Exercise requirements:
Could every line below be written out exactly as it appears?

(Collected data)
-- Opening Marker --
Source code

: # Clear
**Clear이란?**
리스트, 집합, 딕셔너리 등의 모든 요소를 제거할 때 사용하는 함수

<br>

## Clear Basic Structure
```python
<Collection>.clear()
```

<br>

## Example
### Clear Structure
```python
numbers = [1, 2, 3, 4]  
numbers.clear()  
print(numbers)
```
-- Closing Marker --
Written reply:
Source code

: # Clear
**Clear이란?**
리스트, 집합, 딕셔너리 등의 모든 요소를 제거할 때 사용하는 함수

<br>

## Clear Basic Structure
```python
<Collection>.clear()
```

<br>

## Example
### Clear Structure
```python
numbers = [1, 2, 3, 4]  
numbers.clear()  
print(numbers)
```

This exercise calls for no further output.